# The Stink - A Halloween Short



## MooreEnt24 (Jan 17, 2009)

Just finished a brand NEW short horror film for this Halloween!!!

Enjoy! >


----------



## Wildcat (Nov 3, 2007)

Very nice. Love the ending.


----------



## MooreEnt24 (Jan 17, 2009)

Wildcat said:


> Very nice. Love the ending.


Thanks!


----------



## RoxyBlue (Oct 6, 2008)

OMG, not only did I just about have a coronary, I scared Spooky1 as well


----------



## MapThePlanet (Nov 12, 2010)

I was expecting a cat to jump on her! LOL, that was FANTASTIC!


----------



## MooreEnt24 (Jan 17, 2009)

MapThePlanet said:


> I was expecting a cat to jump on her! LOL, that was FANTASTIC!


Hehe, glad you liked it!!  I'm thinking of doing more shorts like this - short, simple and scary.


----------



## MapThePlanet (Nov 12, 2010)

I did, Keep them coming


----------



## QueenRuby2002 (Oct 23, 2011)

When I screamed I scared the whole family. My seven year-old is now staring at me like I'm nuts.


----------



## Lunatic (Oct 3, 2006)

Yeah thanks ME24. The stink came from soiling my shorts after seeing that ending. Kind of knew that was going to happen yet, poof!
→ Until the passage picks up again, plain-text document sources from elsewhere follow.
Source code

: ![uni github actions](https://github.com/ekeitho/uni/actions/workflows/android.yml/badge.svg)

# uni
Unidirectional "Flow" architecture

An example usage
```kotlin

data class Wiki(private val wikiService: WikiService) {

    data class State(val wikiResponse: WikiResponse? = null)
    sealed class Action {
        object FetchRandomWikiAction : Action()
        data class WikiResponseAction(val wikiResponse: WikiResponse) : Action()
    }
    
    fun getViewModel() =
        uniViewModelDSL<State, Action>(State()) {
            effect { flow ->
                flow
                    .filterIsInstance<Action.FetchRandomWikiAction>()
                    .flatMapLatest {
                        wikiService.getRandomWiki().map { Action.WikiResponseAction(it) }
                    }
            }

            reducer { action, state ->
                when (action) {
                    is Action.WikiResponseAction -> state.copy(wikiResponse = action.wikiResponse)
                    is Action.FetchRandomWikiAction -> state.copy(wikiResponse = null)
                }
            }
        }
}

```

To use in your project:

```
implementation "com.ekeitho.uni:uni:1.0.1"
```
The stink appeared. Thank you once again. Good stuff! Nice job. I must go and take a shower now.


----------



## MooreEnt24 (Jan 17, 2009)

QueenRuby2002 said:


> When I screamed I scared the whole family. My seven year-old is now staring at me like I'm nuts.


Awesome! :devil:


----------



## goneferal (Sep 8, 2010)

That was great! Good suspense. Good scare at the end.


----------



## MooreEnt24 (Jan 17, 2009)

goneferal said:


> That was great! Good suspense. Good scare at the end.


Thanks! Glad I managed to scare you


----------



## scareme (Aug 29, 2006)

I screamed and made the dogs bark. Good going.


----------



## MooreEnt24 (Jan 17, 2009)

scareme said:


> I screamed and made the dogs bark. Good going.


I love that so many people are getting scared and, in the process, scaring other people


----------



## MooreEnt24 (Jan 17, 2009)

Thinking about remaking "Toilet" and creating a sort of "bathroom of horror" trilogy. Gonna work with some great CG artists too.


----------